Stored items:
- Opening Delimiter -

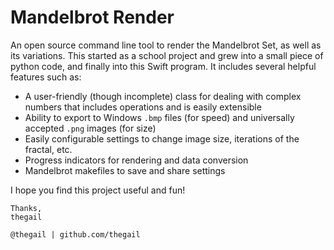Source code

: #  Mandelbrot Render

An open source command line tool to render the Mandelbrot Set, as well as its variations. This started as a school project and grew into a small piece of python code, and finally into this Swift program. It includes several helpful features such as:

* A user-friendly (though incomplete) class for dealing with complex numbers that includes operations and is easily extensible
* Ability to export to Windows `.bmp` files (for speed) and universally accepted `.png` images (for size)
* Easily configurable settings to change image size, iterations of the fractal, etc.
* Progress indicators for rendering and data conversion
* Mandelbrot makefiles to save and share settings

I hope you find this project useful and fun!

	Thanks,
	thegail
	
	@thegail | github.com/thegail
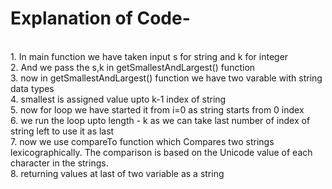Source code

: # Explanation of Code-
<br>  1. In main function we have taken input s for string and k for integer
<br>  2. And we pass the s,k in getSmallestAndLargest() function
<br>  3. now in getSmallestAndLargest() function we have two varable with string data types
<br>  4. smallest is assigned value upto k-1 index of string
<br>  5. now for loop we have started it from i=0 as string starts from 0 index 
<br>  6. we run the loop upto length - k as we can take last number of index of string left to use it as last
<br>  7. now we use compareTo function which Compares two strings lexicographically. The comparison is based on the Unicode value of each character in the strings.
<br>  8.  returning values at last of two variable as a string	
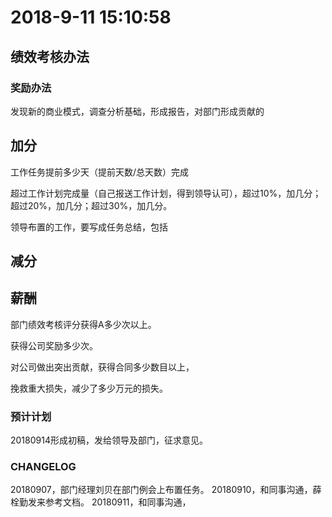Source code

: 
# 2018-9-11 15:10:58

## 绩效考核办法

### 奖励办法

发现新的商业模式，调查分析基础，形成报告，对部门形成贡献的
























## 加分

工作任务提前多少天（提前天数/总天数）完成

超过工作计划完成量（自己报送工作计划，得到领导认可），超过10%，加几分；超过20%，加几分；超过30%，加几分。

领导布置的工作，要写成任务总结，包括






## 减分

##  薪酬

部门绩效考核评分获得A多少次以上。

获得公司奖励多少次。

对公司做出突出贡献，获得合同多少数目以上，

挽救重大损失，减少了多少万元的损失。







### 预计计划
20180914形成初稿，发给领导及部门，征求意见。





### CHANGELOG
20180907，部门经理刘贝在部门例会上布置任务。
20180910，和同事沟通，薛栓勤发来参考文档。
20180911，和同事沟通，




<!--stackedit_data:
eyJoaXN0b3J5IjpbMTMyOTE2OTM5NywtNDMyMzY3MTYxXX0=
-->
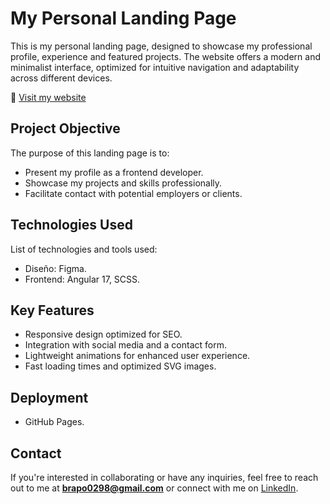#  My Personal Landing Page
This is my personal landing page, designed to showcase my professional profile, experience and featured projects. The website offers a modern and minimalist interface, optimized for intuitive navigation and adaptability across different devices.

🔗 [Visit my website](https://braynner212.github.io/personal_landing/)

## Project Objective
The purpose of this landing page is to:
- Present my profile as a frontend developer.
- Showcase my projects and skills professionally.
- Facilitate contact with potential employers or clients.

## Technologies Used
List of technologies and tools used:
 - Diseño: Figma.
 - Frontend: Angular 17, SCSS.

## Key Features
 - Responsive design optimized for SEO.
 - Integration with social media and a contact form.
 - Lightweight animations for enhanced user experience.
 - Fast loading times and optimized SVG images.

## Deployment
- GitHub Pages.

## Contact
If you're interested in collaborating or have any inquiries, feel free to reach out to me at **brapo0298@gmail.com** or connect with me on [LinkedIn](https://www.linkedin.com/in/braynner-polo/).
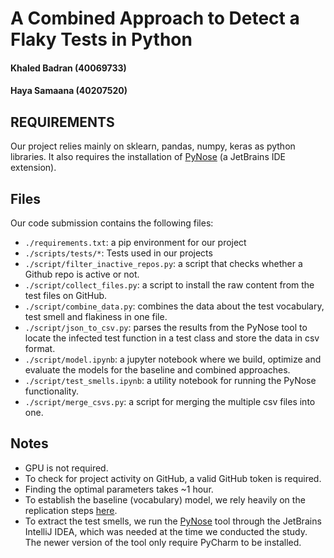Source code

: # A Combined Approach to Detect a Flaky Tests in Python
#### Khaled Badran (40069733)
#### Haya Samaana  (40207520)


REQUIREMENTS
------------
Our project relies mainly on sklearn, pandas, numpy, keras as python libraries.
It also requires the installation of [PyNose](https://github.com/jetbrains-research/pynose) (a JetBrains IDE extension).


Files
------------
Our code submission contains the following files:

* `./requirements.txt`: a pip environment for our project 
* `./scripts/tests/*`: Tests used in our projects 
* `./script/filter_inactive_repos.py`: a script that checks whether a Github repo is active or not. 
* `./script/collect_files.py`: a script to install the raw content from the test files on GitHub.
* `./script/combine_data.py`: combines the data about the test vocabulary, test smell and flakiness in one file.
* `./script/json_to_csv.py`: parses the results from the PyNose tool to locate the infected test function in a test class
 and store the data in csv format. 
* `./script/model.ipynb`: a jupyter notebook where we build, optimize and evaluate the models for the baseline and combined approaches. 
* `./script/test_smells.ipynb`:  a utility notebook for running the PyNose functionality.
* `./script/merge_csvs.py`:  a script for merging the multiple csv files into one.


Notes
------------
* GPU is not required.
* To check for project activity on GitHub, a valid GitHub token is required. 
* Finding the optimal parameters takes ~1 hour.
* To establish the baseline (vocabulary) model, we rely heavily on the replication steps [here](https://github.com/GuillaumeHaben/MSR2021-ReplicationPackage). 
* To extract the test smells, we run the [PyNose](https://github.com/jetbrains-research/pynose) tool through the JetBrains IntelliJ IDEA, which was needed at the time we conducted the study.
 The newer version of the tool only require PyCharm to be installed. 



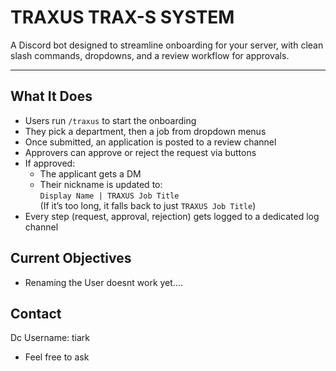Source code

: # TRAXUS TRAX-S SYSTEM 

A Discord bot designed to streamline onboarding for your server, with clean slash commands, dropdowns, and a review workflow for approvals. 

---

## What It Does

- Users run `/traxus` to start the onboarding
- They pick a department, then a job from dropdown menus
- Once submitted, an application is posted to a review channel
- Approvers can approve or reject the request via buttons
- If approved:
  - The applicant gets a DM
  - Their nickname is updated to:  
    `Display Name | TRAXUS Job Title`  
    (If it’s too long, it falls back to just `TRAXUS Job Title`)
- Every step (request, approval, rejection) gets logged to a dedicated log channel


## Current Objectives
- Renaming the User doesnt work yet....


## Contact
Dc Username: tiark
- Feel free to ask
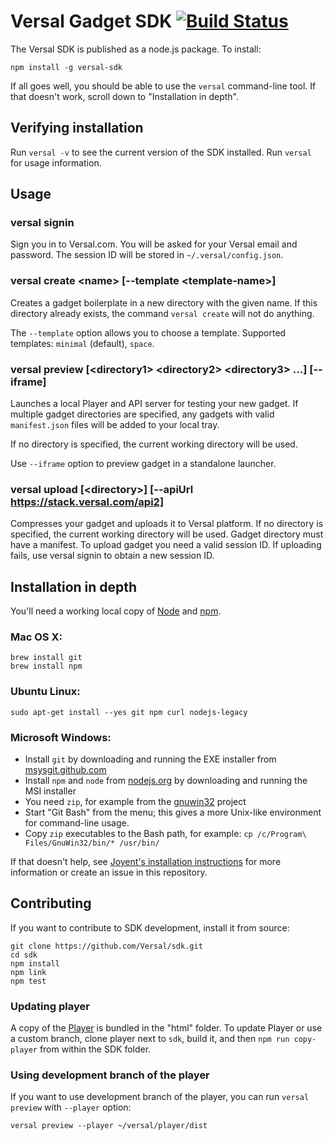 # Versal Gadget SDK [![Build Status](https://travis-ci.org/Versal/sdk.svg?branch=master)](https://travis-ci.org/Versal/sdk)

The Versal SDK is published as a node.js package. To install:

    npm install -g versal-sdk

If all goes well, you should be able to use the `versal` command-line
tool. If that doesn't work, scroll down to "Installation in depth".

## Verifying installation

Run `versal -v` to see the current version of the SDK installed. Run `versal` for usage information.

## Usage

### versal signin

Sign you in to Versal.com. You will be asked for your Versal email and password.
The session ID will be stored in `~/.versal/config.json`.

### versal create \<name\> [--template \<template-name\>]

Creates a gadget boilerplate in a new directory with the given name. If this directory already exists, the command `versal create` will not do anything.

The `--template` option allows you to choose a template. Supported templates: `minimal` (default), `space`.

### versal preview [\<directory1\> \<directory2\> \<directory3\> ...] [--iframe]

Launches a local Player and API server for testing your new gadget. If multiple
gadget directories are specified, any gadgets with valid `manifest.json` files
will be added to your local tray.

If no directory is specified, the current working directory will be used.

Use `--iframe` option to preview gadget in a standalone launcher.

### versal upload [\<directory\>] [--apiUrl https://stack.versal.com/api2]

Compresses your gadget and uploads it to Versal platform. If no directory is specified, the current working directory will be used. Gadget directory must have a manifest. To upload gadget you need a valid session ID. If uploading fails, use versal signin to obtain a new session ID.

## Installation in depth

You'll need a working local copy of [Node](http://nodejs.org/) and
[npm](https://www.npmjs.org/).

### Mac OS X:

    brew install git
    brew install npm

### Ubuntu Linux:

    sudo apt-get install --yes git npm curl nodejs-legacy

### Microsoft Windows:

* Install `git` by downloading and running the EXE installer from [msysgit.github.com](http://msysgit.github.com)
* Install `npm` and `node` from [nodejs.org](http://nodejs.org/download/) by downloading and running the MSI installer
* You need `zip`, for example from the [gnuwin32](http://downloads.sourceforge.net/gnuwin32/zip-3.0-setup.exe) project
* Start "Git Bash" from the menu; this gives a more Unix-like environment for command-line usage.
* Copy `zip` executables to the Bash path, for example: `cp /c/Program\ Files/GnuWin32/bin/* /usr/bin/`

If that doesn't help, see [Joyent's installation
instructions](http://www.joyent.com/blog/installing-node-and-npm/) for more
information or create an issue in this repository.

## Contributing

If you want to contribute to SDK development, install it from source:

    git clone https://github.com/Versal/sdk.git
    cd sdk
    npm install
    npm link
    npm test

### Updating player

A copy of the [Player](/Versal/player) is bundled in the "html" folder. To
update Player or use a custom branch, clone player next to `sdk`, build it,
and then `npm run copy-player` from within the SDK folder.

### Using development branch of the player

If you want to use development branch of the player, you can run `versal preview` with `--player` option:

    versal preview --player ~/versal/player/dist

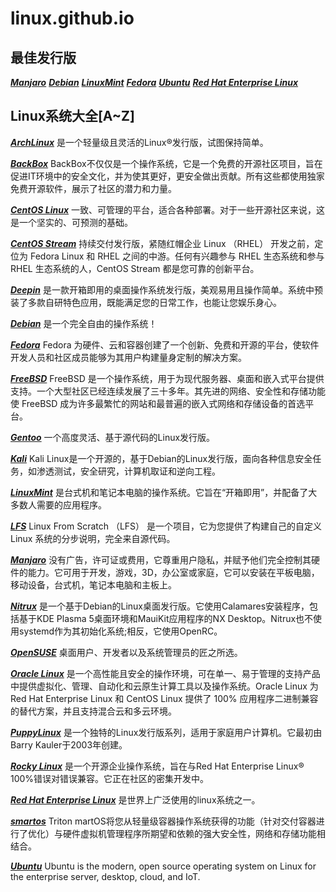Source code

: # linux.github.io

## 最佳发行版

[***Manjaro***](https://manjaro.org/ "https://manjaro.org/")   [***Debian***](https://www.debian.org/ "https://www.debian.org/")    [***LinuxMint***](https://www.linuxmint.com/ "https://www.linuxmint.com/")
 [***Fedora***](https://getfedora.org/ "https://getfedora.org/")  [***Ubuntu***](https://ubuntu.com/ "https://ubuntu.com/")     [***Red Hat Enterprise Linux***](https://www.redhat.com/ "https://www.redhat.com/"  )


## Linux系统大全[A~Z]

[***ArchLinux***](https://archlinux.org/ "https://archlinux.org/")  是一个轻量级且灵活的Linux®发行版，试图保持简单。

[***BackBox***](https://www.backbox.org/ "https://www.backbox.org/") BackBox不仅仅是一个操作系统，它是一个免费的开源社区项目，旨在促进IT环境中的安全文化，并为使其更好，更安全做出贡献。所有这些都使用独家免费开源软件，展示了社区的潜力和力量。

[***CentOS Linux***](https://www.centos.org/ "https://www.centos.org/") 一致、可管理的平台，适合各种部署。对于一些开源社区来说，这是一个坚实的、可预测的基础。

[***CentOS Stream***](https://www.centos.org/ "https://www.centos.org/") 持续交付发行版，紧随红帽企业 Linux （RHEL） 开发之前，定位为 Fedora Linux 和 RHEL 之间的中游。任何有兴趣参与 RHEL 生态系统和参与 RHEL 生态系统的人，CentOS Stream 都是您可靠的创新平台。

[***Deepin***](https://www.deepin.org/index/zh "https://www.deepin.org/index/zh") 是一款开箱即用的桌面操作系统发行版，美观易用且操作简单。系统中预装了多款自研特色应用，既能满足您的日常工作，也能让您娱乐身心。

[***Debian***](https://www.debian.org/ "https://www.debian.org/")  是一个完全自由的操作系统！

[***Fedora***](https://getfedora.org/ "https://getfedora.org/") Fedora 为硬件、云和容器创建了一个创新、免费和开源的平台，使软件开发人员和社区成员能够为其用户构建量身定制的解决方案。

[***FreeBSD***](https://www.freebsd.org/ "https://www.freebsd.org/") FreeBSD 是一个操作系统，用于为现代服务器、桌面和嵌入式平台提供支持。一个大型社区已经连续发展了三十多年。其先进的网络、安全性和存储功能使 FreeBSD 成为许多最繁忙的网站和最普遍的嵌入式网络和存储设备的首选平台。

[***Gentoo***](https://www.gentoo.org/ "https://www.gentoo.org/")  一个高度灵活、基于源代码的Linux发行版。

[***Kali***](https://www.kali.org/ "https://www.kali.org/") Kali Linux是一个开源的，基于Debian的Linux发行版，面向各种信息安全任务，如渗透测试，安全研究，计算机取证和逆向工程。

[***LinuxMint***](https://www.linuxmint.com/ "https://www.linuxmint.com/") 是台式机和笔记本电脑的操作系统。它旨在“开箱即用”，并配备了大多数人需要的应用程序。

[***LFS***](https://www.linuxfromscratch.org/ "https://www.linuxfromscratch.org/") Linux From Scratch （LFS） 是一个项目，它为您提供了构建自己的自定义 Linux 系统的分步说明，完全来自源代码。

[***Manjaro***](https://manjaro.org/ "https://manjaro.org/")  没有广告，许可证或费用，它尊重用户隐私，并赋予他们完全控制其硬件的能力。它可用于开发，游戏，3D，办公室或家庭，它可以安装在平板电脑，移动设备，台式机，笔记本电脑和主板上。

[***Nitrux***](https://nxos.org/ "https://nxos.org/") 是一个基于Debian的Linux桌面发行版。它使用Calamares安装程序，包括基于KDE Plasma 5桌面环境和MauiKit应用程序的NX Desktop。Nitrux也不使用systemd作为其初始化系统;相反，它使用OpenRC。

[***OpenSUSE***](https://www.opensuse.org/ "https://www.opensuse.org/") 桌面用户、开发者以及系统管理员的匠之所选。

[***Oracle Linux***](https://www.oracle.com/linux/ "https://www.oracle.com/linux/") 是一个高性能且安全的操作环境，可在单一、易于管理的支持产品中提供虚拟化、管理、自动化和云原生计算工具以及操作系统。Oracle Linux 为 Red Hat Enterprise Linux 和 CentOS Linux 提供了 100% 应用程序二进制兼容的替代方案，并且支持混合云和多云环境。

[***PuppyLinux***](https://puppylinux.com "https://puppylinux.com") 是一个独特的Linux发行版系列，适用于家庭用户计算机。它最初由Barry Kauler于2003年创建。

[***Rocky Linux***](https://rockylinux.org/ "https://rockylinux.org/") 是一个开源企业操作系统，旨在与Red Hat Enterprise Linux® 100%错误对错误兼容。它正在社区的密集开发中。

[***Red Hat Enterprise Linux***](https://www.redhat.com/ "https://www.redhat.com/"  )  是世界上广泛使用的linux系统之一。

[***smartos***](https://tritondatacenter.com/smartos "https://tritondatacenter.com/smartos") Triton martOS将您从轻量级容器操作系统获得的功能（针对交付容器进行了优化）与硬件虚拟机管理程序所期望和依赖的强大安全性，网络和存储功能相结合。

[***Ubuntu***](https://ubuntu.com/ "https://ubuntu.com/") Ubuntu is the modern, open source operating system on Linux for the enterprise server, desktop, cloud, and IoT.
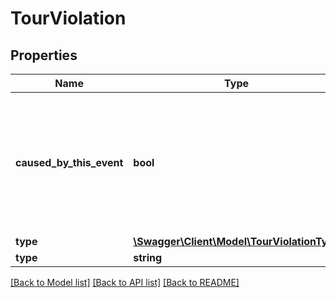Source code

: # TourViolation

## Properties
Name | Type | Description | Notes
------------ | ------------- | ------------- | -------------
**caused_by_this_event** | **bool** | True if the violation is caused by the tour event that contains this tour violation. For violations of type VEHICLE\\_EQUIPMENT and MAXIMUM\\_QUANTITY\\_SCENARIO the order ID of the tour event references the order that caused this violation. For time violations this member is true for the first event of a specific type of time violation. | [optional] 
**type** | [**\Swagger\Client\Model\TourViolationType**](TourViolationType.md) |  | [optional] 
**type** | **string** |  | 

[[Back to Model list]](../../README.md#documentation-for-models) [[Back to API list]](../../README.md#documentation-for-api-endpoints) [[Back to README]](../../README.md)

- Closing Delimiter -

Looking at the data above, write out exactly the lines that start at the one containing "- Diseño: Figma." and end at the one containing "If you're interested"; include both and nothing beyond.

 - Diseño: Figma.
 - Frontend: Angular 17, SCSS.

## Key Features
 - Responsive design optimized for SEO.
 - Integration with social media and a contact form.
 - Lightweight animations for enhanced user experience.
 - Fast loading times and optimized SVG images.

## Deployment
- GitHub Pages.

## Contact
If you're interested in collaborating or have any inquiries, feel free to reach out to me at **brapo0298@gmail.com** or connect with me on [LinkedIn](https://www.linkedin.com/in/braynner-polo/).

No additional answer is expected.